In a recent study published in JAMA Network Open, a group of researchers compared the risk of hospitalization and emergency department presentation for immune-related conditions in children with and without prenatal opioid exposure (POE).
Opioids are significant in fetal development, impacting various physiological processes. The use of exogenous opioids during pregnancy can disrupt these delicate processes, affecting multiple body systems, notably the immune system. This interaction raises concerns about the potential long-term health consequences for children exposed to opioids prenatally.
Understanding how POE influences immune system development and function is crucial, given the increasing prevalence of opioid use during pregnancy. Further research is needed to understand how the pharmacokinetics and pharmacodynamics of different opioids affect fetal immune system development and inflammatory responses, as well as to investigate the association of POE with autoimmune conditions.
About the study
The present study identified eligible pregnant women and their children from the Midwives Notification System (MNS). Data for children were obtained from the Hospital Morbidity Data Collection, the Emergency Department (ED) Data Collection, and the Western Australia Death Register. Data for pregnant women came from the Monitoring of Drugs of Dependence System, which tracks Schedule 8 medicines dispensing in Western Australia, including various opioids. However, this system does not include lower schedule opioids such as low-dose codeine or tramadol.
Neonates were classified as having POE if they had two or more prescriptions totaling 40 units or more dispensed during pregnancy. This classification was based on their birth date and estimated gestation length. Hospital and ED records were linked to identify diagnoses of interest.
For each hospital admission, a primary diagnosis and up to 20 contributing codiagnoses could be recorded. In the case of ED visits, only one diagnosis was assigned. Mortality data helped in censoring the follow-up time. Diagnoses for both hospital and ED data used the International Statistical Classification of Diseases and Related Health Problems, Tenth Revision, Australian Modification. Infection diagnoses followed Videholm et al.'s methodology, while codes for autoimmune conditions were compiled from multiple studies.
The analysis involved logistic regression for perinatal conditions, such as infections, eczema, and dermatitis, diagnosed within 28 days of birth. Both univariable and multivariable models were used, with the latter adjusted for factors like preterm birth and low birth weight.
The study encompassed 401,462 children, of which 1,656 (0.4%) had POE. The average gestational age of this group was 37.7 weeks, with a nearly even gender distribution of 50.5% female and 49.5% male. The study explored the relationship between POE and various immune-related conditions in children, including infections and conditions associated with an overactive immune system, such as eczema, allergy, asthma, anaphylaxis, and autoimmune diseases. These conditions were diagnosed before the age of 5 or by June 30, 2020. The primary outcomes measured were hospital admissions and emergency department presentations for these conditions.
The research found a significant association between POE and an increased risk of perinatal infection. This association remained robust after adjusting for various factors. However, POE was not found to increase the risk of autoimmune conditions. In the POE group, fewer than 0.3% of children were hospitalized or presented to the emergency department before age 5 with an autoimmune disease. This percentage was comparable to that in the non-exposed group, where approximately 0.3% of children were diagnosed with autoimmune conditions.

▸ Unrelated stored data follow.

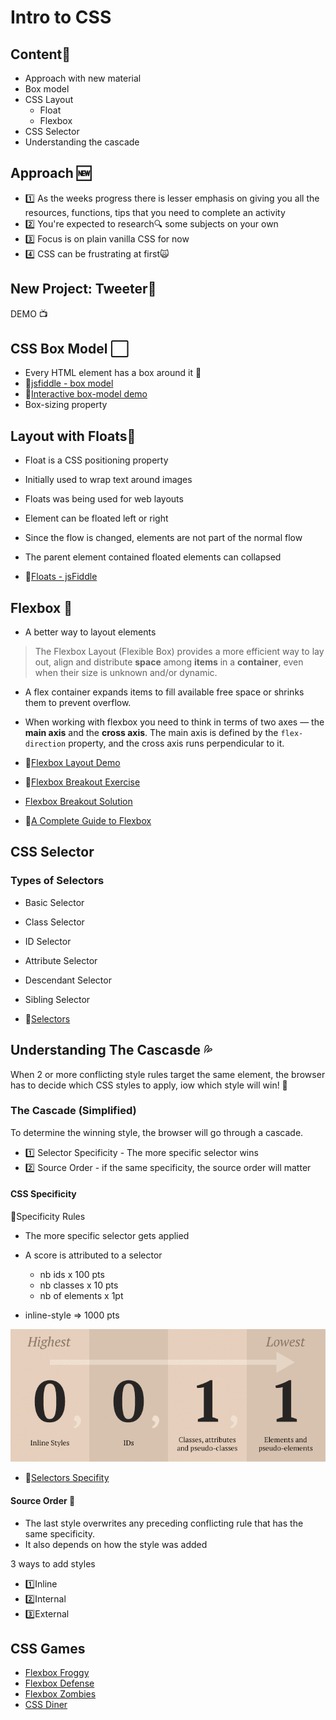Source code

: # Intro to CSS

## Content📣

- Approach with new material
- Box model
- CSS Layout
  - Float
  - Flexbox
- CSS Selector
- Understanding the cascade

## Approach 🆕

- 1️⃣ As the weeks progress there is lesser emphasis on giving you all the resources, functions, tips that you need to complete an activity
- 2️⃣ You're expected to research🔍 some subjects on your own
- 3️⃣ Focus is on plain vanilla CSS for now
- 4️⃣ CSS can be frustrating at first🙀

## New Project: Tweeter🐤

DEMO 📺

## CSS Box Model ⬜

- Every HTML element has a box around it 🔳
- 🔗[jsfiddle - box model](https://jsfiddle.net/dtremblay/r7082xb6/4/)
- 🔗[Interactive box-model demo](http://guyroutledge.github.io/box-model/)
- Box-sizing property

## Layout with Floats🔁

- Float is a CSS positioning property
- Initially used to wrap text around images
- Floats was being used for web layouts
- Element can be floated left or right
- Since the flow is changed, elements are not part of the normal flow
- The parent element contained floated elements can collapsed

- 🔗[Floats - jsFiddle](https://jsfiddle.net/dtremblay/493tjkaz/435/)

## Flexbox 💟

- A better way to layout elements

> The Flexbox Layout (Flexible Box) provides a more efficient way to lay out, align and distribute **space** among **items** in a **container**, even when their size is unknown and/or dynamic.

- A flex container expands items to fill available free space or shrinks them to prevent overflow.

- When working with flexbox you need to think in terms of two axes — the **main axis** and the **cross axis**. The main axis is defined by the `flex-direction` property, and the cross axis runs perpendicular to it.

- 🔗[Flexbox Layout Demo](https://jsfiddle.net/dtremblay/m70x3h6p/486/)
- 🔗[Flexbox Breakout Exercise](https://gist.github.com/DominicTremblay/83357ef5d5d006a87a5774893bb9addd)
- [Flexbox Breakout Solution](https://jsfiddle.net/dtremblay/p71v9mwb/610)
- 🔗[A Complete Guide to Flexbox](https://css-tricks.com/snippets/css/a-guide-to-flexbox/)

## CSS Selector

### Types of Selectors

- Basic Selector
- Class Selector
- ID Selector
- Attribute Selector
- Descendant Selector
- Sibling Selector

- 🔗[Selectors](https://jsfiddle.net/dtremblay/e3v095ws/149/)

## Understanding The Cascasde 💦

When 2 or more conflicting style rules target the same element, the browser has to decide which CSS styles to apply, iow which style will win! 🥇

### The Cascade (Simplified)

To determine the winning style, the browser will go through a cascade.

- 1️⃣ Selector Specificity - The more specific selector wins
- 2️⃣ Source Order - if the same specificity, the source order will matter

#### CSS Specificity

📏Specificity Rules

- The more specific selector gets applied
- A score is attributed to a selector

  - nb ids x 100 pts
  - nb classes x 10 pts
  - nb of elements x 1pt

* inline-style => 1000 pts

![specificity](./specificity1.png)

- 🔗[Selectors Specifity](https://jsfiddle.net/dtremblay/xr94uLnb/138/)

#### Source Order 🎢

- The last style overwrites any preceding conflicting rule that has the same specificity.
- It also depends on how the style was added

3 ways to add styles

- 1️⃣Inline
- 2️⃣Internal
- 3️⃣External

## CSS Games

- [Flexbox Froggy](https://flexboxfroggy.com/)
- [Flexbox Defense](http://www.flexboxdefense.com/)
- [Flexbox Zombies](https://geddski.teachable.com/p/flexbox-zombies)
- [CSS Diner](https://flukeout.github.io/)
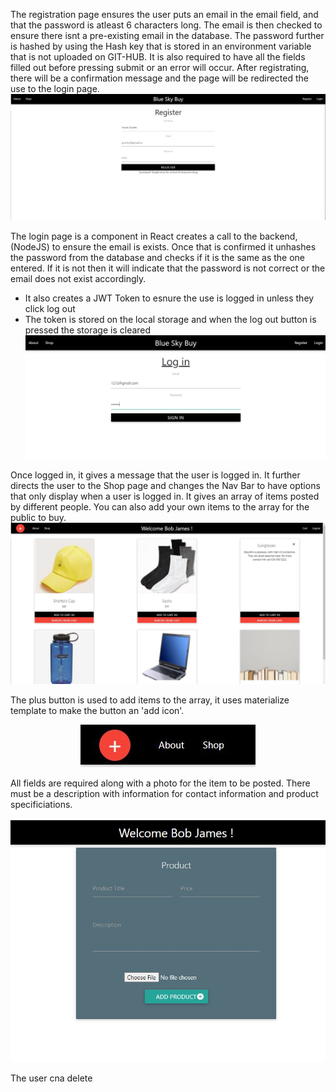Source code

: 
The registration page ensures the user puts an email in the email field, and that the password is atleast 6 characters long. 
The email is then checked to ensure there isnt a pre-existing email in the database. 
The password further is hashed by using the Hash key that is stored in an environment variable that is not uploaded on GIT-HUB.
It is also required to have all the fields filled out before pressing submit or an error will occur.
After registrating, there will be a confirmation message and the page will be redirected the use to the login page.  
![image info](registration.JPG)

The login page is a component in React creates a call to the backend, (NodeJS) to ensure the email is exists.
Once that is confirmed it unhashes the password from the database and checks if it is the same as the one entered.
If it is not then it will indicate that the password is not correct or the email does not exist accordingly. 
- It also creates a JWT Token to esnure the use is logged in unless they click log out
- The token is stored on the local storage and when the log out button is pressed the storage is cleared
![image info](Login.JPG)

Once logged in, it gives a message that the user is logged in. It further directs the user to the Shop page and 
changes the Nav Bar to have options that only display when a user is logged in. It gives an array of items posted by different 
people. You can also add your own items to the array for the public to buy. 
![image info](shop.JPG)

The plus button is used to add items to the array, it uses materialize template to make the button an 'add icon'. 
 <p align="center">
<img src="plus.JPG" />
</p>


All fields are required along with a photo for the item to be posted. 
There must be a description with information for contact information 
and product specificiations. 
 <p align="center">
<img src="add.JPG" />
</p>

The user cna delete 
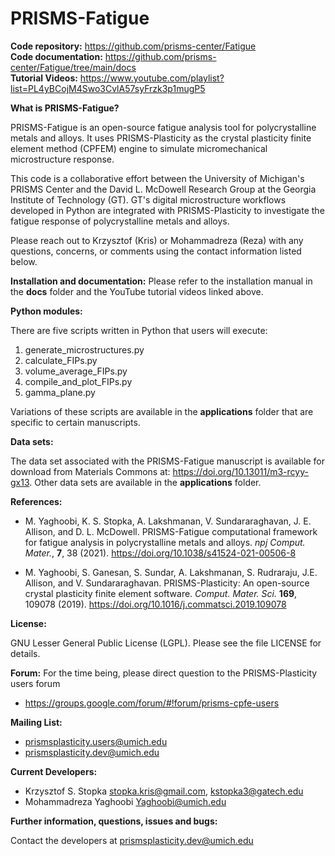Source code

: # PRISMS-Fatigue

<B>Code repository:</B> https://github.com/prisms-center/Fatigue<br>
<B>Code documentation:</B> https://github.com/prisms-center/Fatigue/tree/main/docs <br>
<B>Tutorial Videos:</B> https://www.youtube.com/playlist?list=PL4yBCojM4Swo3CvlA57syFrzk3p1mugP5 <br>

<B>What is PRISMS-Fatigue?</B>

  PRISMS-Fatigue is an open-source fatigue analysis tool for polycrystalline metals and alloys. It uses PRISMS-Plasticity as the crystal plasticity finite element method (CPFEM) engine to simulate micromechanical microstructure response.
  
  This code is a collaborative effort between the University of Michigan's PRISMS Center and the David L. McDowell Research Group at the Georgia Institute of Technology (GT). GT's digital microstructure workflows developed in Python are integrated with PRISMS-Plasticity to investigate the fatigue response of polycrystalline metals and alloys.
  
  Please reach out to Krzysztof (Kris) or Mohammadreza (Reza) with any questions, concerns, or comments using the contact information listed below.
  
  
<B>Installation and documentation:</B> Please refer to the installation manual in the <B>docs</B> folder and the YouTube tutorial videos linked above.

<B>Python modules:</B>

  There are five scripts written in Python that users will execute:
  1. generate_microstructures.py
  2. calculate_FIPs.py
  3. volume_average_FIPs.py
  4. compile_and_plot_FIPs.py
  5. gamma_plane.py

  Variations of these scripts are available in the <B>applications</B> folder that are specific to certain manuscripts.

<B>Data sets:</B>

The data set associated with the PRISMS-Fatigue manuscript is available for download from Materials Commons at: https://doi.org/10.13011/m3-rcyy-gx13. Other data sets are available in the <B>applications</B> folder.

<B>References:</B>

  + M. Yaghoobi, K. S. Stopka, A. Lakshmanan, V. Sundararaghavan, J. E. Allison, and D. L. McDowell. PRISMS-Fatigue computational framework for fatigue analysis in polycrystalline metals and alloys. <I>npj Comput. Mater.</I>, <B>7</B>, 38 (2021).
  https://doi.org/10.1038/s41524-021-00506-8

  + M. Yaghoobi, S. Ganesan, S. Sundar, A. Lakshmanan, S. Rudraraju, J.E. Allison, and V. Sundararaghavan. PRISMS-Plasticity: An open-source crystal plasticity finite element software. <I>Comput. Mater. Sci.</I> <B>169</B>, 109078 (2019).
  https://doi.org/10.1016/j.commatsci.2019.109078


<B>License:</B>

  GNU Lesser General Public License (LGPL). Please see the file
  LICENSE for details.

<B>Forum:</B> For the time being, please direct question to the PRISMS-Plasticity users forum

   + https://groups.google.com/forum/#!forum/prisms-cpfe-users


<B>Mailing List:</B> 

 + prismsplasticity.users@umich.edu
 + prismsplasticity.dev@umich.edu  
 
 <B>Current Developers:</B>
 
 + Krzysztof S. Stopka stopka.kris@gmail.com, kstopka3@gatech.edu
 + Mohammadreza Yaghoobi Yaghoobi@umich.edu

<B>Further information, questions, issues and bugs:</B>

  Contact the developers at prismsplasticity.dev@umich.edu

The results indicate a variability in the incidence of hospitalizations and emergency department presentations for immune-related conditions among children with POE in Western Australia. The presence of neonatal abstinence syndrome (NAS) and the type of opioids involved may have influenced the association between POE and specific immune-related conditions. The findings underscore the importance of understanding the potential implications of prenatal exposure to prescription opioids on children's immune health, especially given the complex interplay of factors involved in these health outcomes.
This cohort study revealed that POE in Western Australia was linked to higher hospitalizations and emergency department visits for immune-related conditions, with variability among conditions. The study highlighted the influence of NAS and opioid types on specific immune conditions. Notably, 14.1% of pregnancies involve POE, and 0.8% of neonates experience NAS.
POE increased the risk of infection, eczema, and dermatitis, especially during the perinatal period, with NAS playing a significant role. Research showed reduced neutrophils and inflammatory cytokines in POE neonates, potentially increasing infection susceptibility.
The study linked POE to increased risks of eczema, dermatitis, asthma, and infections in neonates, highlighting the need for further research on POE's effects on neonatal immune health.